Adapted optimal transport between Gaussian processes in discrete time
Madhu Gunasingam, Ting-Kam Leonard Wong
TL;DR
This work derives an explicit adapted 2-W Wasserstein distance between non-degenerate Gaussian measures in discrete time under time-respecting (bicausal) constraints, and provides a complete characterization of the optimal couplings. The main result expresses AW_2^2 as the sum of the squared distance between means and an adapted Bures-Wasserstein distance between covariances: AW_2^2(mu,nu) = ||a-b||^2 + d_ABW^2(A,B), with d_ABW^2(A,B) = trace(A) + trace(B) - 2 || diag(L^T M) ||_1. The authors develop a dynamic programming principle to reduce the problem to 1D conditional OT problems, identify the sign of diag(L^T M) as guiding the optimal coupling structure, and connect the adapted geometry to Knothe-Rosenblatt transport, including a detailed discussion of when KR is AW_2-optimal.
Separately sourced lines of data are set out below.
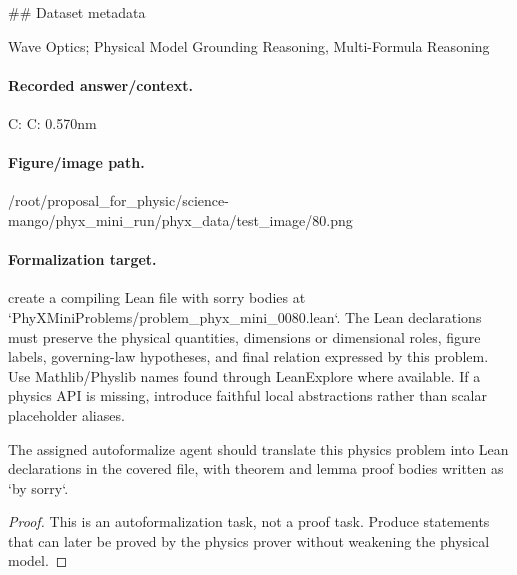 \#\# Dataset metadata

Wave Optics; Physical Model Grounding Reasoning, Multi-Formula Reasoning

\paragraph{Recorded answer/context.}
C: C: 0.570nm

\paragraph{Figure/image path.}
/root/proposal\_for\_physic/science-mango/phyx\_mini\_run/phyx\_data/test\_image/80.png

\paragraph{Formalization target.}
create a compiling Lean file with sorry bodies at `PhyXMiniProblems/problem\_phyx\_mini\_0080.lean`. The Lean declarations must preserve the physical quantities, dimensions or dimensional roles, figure labels, governing-law hypotheses, and final relation expressed by this problem.
Use Mathlib/Physlib names found through LeanExplore where available. If a physics API is missing, introduce faithful local abstractions rather than scalar placeholder aliases.

\begin{theorem}
\label{thm:physics:phyx_mini_0080:target}
The assigned autoformalize agent should translate this physics problem into Lean declarations in the covered file, with theorem and lemma proof bodies written as `by sorry`.
\end{theorem}
\begin{proof}
This is an autoformalization task, not a proof task. Produce statements that can later be proved by the physics prover without weakening the physical model.
\end{proof}

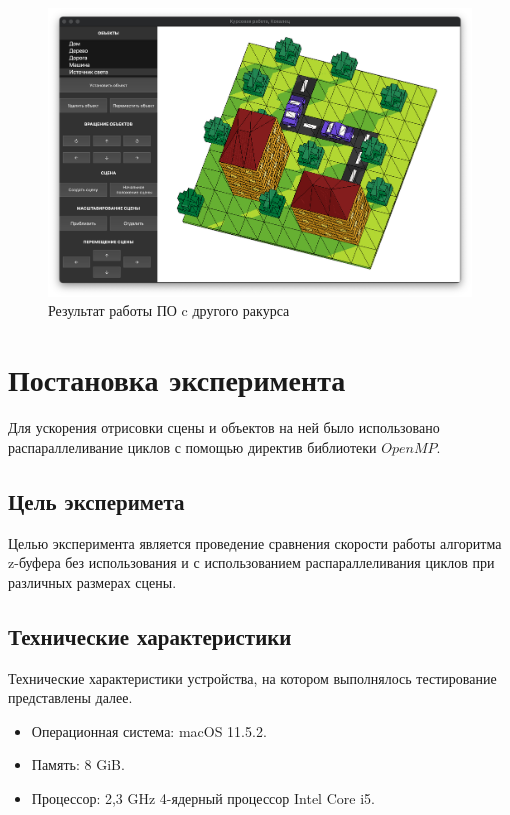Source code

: \documentclass[a4paper,14pt, unknownkeysallowed]{extreport}
\begin{document}
\begin{figure}[h]
	\centering
	\includegraphics[scale=0.36]{img/example5.png}
	\caption{Результат работы ПО c другого ракурса}
	\label{fig:example5}
\end{figure} 

\clearpage

\section{Постановка эксперимента}

Для ускорения отрисовки сцены и объектов на ней было использовано распараллеливание циклов с помощью директив библиотеки $OpenMP$.

\subsection{Цель эксперимета}

Целью эксперимента является проведение сравнения скорости работы алгоритма z-буфера без использования и с использованием распараллеливания циклов при различных размерах сцены.

\subsection{Технические характеристики}

Технические характеристики устройства, на котором выполнялось тестирование представлены далее.

\begin{itemize}
    \item Операционная система: macOS 11.5.2.
    \item Память: 8 GiB.
    \item Процессор: 2,3 GHz 4-ядерный процессор Intel Core i5.
\end{itemize}
\end{document}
These results illuminate the geometry of time-respecting transport for Gaussian processes and provide tools for applications in filtering, robust optimization, and stochastic control under adapted metrics; extensions to multivariate processes with entropic regularization and continuous-time settings are highlighted as future directions.
Abstract
We derive explicitly the adapted $2$-Wasserstein distance between non-degenerate Gaussian distributions on $\mathbb{R}^N$ and characterize the optimal bicausal coupling(s). This leads to an adapted version of the Bures-Wasserstein distance on the space of positive definite matrices.